DeFi goes institutional: Maple Finance offers syndicated loans to Alameda Research

Quick Take

  • DeFi lending platform Maple Finance is expanding its range of permissioned lending pools.
  • This new pool will have a single borrower: Alameda Research.

DeFi platform Maple Finance has created another permissioned lending pool, one designed to make it easier for institutional investors to lend money.

This particular lending pool has a single borrower: Alameda Research, which has committed to borrowing $25 million from the pool — with plans to increase that amount to $1 billion within a year. The pool will become visible today but won't begin operating until Friday.

Only certain accredited non-US institutions are allowed to lend funds within this pool. This will initially be CoinShares, Abra and Ascendex. These participants have to go through KYC and AML procedures prior to entering the pool.

A syndicated loan is one where a group of financial institutions lend money to a single borrower. This is a first for Maple Finance, which typically has multiple parties on each side of the borrowing and lending spectrum.

What is Maple Finance?

Maple Finance is what’s known as a permissioned DeFi platform. 
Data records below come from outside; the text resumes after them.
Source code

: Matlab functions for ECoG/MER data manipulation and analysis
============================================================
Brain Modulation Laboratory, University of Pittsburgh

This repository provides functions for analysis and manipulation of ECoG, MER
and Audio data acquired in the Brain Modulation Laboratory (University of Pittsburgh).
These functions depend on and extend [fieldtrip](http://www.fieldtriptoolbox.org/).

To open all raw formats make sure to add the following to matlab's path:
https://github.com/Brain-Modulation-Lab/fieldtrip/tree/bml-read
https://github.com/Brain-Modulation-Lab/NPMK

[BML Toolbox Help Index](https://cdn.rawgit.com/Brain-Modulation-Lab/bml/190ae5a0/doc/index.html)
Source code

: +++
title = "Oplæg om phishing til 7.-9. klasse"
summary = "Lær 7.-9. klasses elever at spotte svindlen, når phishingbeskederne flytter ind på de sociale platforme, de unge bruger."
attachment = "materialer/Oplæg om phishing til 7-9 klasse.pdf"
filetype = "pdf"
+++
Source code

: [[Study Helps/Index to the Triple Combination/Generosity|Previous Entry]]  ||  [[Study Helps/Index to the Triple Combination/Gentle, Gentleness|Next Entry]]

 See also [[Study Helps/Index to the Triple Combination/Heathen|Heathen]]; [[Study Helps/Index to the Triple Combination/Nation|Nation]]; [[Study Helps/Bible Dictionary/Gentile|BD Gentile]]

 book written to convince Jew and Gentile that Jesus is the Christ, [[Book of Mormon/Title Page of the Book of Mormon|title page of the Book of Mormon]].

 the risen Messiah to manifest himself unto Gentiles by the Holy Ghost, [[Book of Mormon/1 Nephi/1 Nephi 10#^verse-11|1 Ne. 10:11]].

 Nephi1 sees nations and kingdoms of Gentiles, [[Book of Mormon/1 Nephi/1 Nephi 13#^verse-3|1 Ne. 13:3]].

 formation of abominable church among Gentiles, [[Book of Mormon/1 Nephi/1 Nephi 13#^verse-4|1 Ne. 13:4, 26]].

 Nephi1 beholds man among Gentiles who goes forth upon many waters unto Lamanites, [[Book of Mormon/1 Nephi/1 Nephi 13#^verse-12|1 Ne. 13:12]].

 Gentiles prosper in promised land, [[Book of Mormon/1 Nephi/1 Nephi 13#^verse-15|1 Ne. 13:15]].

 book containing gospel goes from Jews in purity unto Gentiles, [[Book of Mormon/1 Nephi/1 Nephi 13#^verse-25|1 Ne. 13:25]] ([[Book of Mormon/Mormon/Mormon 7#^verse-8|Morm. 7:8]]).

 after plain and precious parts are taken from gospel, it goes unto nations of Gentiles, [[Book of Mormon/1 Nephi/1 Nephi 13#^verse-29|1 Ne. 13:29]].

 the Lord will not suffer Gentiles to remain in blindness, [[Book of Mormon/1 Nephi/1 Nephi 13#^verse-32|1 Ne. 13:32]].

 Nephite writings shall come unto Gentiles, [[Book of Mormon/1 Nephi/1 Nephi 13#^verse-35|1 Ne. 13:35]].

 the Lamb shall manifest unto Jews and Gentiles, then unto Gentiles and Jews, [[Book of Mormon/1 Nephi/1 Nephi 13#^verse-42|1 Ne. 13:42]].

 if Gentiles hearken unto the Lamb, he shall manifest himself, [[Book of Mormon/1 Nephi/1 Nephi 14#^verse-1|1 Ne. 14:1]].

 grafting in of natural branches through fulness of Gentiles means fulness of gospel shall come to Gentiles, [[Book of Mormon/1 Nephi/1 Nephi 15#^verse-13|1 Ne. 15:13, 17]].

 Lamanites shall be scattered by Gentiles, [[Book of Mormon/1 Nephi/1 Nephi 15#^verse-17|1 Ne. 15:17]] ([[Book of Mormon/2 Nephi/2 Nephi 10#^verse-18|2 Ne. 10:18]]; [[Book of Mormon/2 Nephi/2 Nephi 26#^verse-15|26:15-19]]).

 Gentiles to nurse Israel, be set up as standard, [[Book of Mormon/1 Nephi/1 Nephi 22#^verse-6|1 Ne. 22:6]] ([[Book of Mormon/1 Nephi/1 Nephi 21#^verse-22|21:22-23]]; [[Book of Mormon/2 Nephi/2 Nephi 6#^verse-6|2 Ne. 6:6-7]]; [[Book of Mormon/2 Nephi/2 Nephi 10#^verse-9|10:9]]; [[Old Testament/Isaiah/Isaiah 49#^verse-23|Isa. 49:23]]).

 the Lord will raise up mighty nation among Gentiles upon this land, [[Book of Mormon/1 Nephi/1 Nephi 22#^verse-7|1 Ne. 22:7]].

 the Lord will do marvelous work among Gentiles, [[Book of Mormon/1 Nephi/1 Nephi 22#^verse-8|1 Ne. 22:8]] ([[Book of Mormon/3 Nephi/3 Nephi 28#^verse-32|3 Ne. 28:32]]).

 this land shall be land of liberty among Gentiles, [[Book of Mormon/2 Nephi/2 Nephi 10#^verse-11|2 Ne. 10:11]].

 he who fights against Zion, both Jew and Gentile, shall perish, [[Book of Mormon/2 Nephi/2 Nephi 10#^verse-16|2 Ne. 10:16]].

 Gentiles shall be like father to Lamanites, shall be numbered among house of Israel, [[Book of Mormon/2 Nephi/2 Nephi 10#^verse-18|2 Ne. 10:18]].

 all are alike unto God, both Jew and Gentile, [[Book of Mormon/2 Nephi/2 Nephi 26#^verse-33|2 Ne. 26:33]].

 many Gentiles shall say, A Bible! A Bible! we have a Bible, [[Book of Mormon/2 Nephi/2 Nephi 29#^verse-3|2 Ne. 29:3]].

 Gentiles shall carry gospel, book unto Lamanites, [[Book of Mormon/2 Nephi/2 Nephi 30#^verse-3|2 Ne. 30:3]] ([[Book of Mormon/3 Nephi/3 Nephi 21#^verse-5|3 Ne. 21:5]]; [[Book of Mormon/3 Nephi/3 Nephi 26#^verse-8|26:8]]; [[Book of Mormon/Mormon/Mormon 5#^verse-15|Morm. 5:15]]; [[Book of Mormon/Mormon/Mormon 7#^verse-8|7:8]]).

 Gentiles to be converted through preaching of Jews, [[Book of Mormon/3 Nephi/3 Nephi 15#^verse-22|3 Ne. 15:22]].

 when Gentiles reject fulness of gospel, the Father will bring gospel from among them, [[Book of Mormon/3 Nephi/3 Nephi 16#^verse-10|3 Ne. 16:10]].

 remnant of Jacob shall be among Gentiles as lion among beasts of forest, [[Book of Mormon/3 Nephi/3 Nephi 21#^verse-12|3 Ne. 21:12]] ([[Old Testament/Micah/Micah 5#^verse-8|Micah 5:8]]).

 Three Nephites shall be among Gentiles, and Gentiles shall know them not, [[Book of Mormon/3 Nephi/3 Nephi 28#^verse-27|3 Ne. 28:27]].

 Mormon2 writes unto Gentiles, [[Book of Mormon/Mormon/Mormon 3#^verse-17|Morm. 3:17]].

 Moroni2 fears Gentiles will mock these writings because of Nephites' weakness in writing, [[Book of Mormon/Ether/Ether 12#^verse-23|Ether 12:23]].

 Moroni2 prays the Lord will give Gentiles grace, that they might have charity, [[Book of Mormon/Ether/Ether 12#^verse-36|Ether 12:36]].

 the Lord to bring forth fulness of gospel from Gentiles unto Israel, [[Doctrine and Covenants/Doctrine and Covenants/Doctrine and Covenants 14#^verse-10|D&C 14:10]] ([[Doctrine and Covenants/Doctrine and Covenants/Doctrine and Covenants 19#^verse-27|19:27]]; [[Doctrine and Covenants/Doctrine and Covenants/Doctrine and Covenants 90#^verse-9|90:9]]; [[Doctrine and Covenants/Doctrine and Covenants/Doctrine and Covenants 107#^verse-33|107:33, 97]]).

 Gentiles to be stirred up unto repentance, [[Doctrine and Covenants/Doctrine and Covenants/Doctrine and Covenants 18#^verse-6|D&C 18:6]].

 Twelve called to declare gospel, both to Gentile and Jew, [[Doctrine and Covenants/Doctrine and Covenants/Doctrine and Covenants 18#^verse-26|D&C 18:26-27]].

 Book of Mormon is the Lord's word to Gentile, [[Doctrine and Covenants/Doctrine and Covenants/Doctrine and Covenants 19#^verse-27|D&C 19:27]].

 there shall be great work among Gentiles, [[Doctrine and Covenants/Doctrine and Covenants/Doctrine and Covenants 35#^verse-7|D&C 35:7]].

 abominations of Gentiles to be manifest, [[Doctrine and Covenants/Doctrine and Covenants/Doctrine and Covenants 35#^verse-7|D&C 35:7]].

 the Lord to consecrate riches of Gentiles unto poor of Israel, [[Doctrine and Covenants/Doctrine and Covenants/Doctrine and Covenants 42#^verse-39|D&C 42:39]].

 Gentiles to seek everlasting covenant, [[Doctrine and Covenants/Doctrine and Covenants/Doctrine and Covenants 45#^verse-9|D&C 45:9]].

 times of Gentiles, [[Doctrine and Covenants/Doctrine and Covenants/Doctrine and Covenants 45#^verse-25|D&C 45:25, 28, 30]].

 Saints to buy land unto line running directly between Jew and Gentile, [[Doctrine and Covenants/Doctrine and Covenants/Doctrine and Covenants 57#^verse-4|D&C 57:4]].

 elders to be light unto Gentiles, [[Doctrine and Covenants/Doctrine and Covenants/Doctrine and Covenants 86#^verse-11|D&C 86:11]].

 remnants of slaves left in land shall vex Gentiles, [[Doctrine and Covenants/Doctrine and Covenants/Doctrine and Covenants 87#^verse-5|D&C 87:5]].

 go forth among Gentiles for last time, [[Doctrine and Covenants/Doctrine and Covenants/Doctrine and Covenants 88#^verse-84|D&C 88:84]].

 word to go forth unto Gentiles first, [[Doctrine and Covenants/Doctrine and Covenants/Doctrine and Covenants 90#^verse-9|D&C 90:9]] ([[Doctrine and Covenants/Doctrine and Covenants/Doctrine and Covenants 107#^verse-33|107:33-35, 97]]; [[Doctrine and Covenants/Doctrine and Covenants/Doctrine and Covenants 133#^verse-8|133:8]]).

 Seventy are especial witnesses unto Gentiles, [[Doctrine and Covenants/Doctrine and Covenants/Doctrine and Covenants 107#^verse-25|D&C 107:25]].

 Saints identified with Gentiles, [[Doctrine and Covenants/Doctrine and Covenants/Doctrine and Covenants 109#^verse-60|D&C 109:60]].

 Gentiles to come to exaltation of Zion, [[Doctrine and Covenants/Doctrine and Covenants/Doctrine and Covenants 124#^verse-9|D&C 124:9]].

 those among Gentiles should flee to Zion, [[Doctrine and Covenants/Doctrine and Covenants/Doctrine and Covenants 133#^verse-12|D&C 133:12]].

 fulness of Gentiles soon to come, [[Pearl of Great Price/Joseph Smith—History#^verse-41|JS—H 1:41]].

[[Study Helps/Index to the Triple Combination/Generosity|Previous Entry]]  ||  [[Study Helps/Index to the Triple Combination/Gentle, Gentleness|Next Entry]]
The core idea is to take DeFi and its ability to let parties lend and borrow from each other, and introduce due diligence requirements. This strategy is designed to enable institutions that have high compliance requirements to participate.

“There is increasing institutional interest in participating in defi. They want to get a yield but don’t know how to do it in a compliant manner and don’t trust existing protocols out there for that,” said Maple Finance co-founder Sid Powell.
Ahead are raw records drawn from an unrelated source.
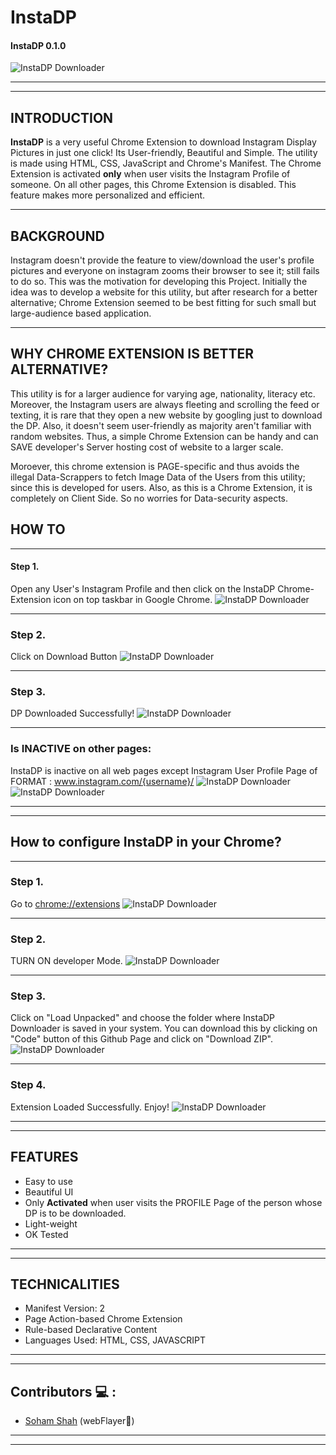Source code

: # InstaDP
#### InstaDP 0.1.0 

![InstaDP Downloader](https://github.com/sohamsshah/InstaDP_Downloader/blob/master/icons/instadp1.PNG "Logo")

---
---
## INTRODUCTION

<b>InstaDP</b> is a very useful Chrome Extension to download Instagram Display Pictures in just one click! Its User-friendly, Beautiful and Simple. 
The utility is made using HTML, CSS, JavaScript and Chrome's Manifest. The Chrome Extension is activated <b>only</b> when user visits the Instagram Profile of someone. On all other pages,
this Chrome Extension is disabled. This feature makes more personalized and efficient.

---


## BACKGROUND

Instagram doesn't provide the feature to view/download the user's profile pictures and everyone on instagram zooms their browser to see it; still fails to do so. This was the motivation for developing this Project. Initially the idea was to develop a website for 
this utility, but after research for a better alternative; Chrome Extension seemed to be best fitting for such small but large-audience based application.  

---

## WHY CHROME EXTENSION IS BETTER ALTERNATIVE?

This utility is for a larger audience for varying age, nationality, literacy etc. Moreover, the Instagram users are always fleeting and scrolling the feed or texting, it is rare that
they open a new website by googling just to download the DP. Also, it doesn't seem user-friendly as majority aren't familiar with random websites. Thus, a simple Chrome Extension
can be handy and can SAVE developer's Server hosting cost of website to a larger scale. 

Moroever, this chrome extension is PAGE-specific and thus avoids the illegal Data-Scrappers to fetch Image Data of the Users from this utility; since this is developed for users.
Also, as this is a Chrome Extension, it is completely on Client Side. So no worries for Data-security aspects.

## HOW TO

---

#### Step 1. 
Open any User's Instagram Profile and then click on the InstaDP Chrome-Extension icon on top taskbar in Google Chrome.
![InstaDP Downloader](https://github.com/sohamsshah/InstaDP_Downloader/blob/master/demo/1.PNG "Step 1")

---


### Step 2. 
Click on Download Button
![InstaDP Downloader](https://github.com/sohamsshah/InstaDP_Downloader/blob/master/demo/2.png "Step 2")

---

### Step 3. 
DP Downloaded Successfully!
![InstaDP Downloader](https://github.com/sohamsshah/InstaDP_Downloader/blob/master/demo/3.PNG "Step 3")

---

### Is INACTIVE on other pages:
InstaDP is inactive on all web pages except Instagram User Profile Page of FORMAT : www.instagram.com/{username}/
![InstaDP Downloader](https://github.com/sohamsshah/InstaDP_Downloader/blob/master/demo/4.png "inactive 1")
![InstaDP Downloader](https://github.com/sohamsshah/InstaDP_Downloader/blob/master/demo/5.png "inactive 2")

---
---

## How to configure InstaDP in your Chrome?

---


### Step 1. 
Go to [chrome://extensions](chrome://extensions)
![InstaDP Downloader](https://github.com/sohamsshah/InstaDP_Downloader/blob/master/demo/6.png "Step 1")

---

### Step 2. 
TURN ON developer Mode.
![InstaDP Downloader](https://github.com/sohamsshah/InstaDP_Downloader/blob/master/demo/7.png "Step 2")

---

### Step 3. 
Click on "Load Unpacked" and choose the folder where InstaDP Downloader is saved in your system. You can download this by clicking on "Code" button of this Github Page and click on "Download ZIP".
![InstaDP Downloader](https://github.com/sohamsshah/InstaDP_Downloader/blob/master/demo/8.png "Step 3")

---


### Step 4. 
Extension Loaded Successfully. Enjoy!
![InstaDP Downloader](https://github.com/sohamsshah/InstaDP_Downloader/blob/master/demo/9.png "Step 4")

---
---

## FEATURES

* Easy to use
* Beautiful UI
* Only <b>Activated</b> when user visits the PROFILE Page of the person whose DP is to be downloaded.
* Light-weight 
* OK Tested

---
---

## TECHNICALITIES

* Manifest Version: 2
* Page Action-based Chrome Extension
* Rule-based Declarative Content 
* Languages Used: HTML, CSS, JAVASCRIPT

---
---

## Contributors 💻 :

* [Soham Shah](https://github.com/sohamsshah) (webFlayer🎃)

---
---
It has been working so far. The total liquidity in all of its pools has now broken past the $300 million mark. This, however, only represents a fraction of the permissionless DeFi lending market, where 32 platforms look after $52 billion in funds.

THE SCOOP

Keep up with the latest news, trends, charts and views on crypto and DeFi with a new biweekly newsletter from The Block's Frank Chaparro

By signing-up you agree to our Terms of Service and Privacy Policy
By signing-up you agree to our Terms of Service and Privacy Policy

Maple Finance started with two borrowing and lending pools within which anyone can make a loan but only to a set of companies that have passed financial due diligence and KYC procedures. Typically, these loans are undercollateralized because they are lent to established market makers, such as Wintermute, Alameda Research and Amber Group. Borrowing rates are about 8-12% and 20% of the interest is taken in fees. 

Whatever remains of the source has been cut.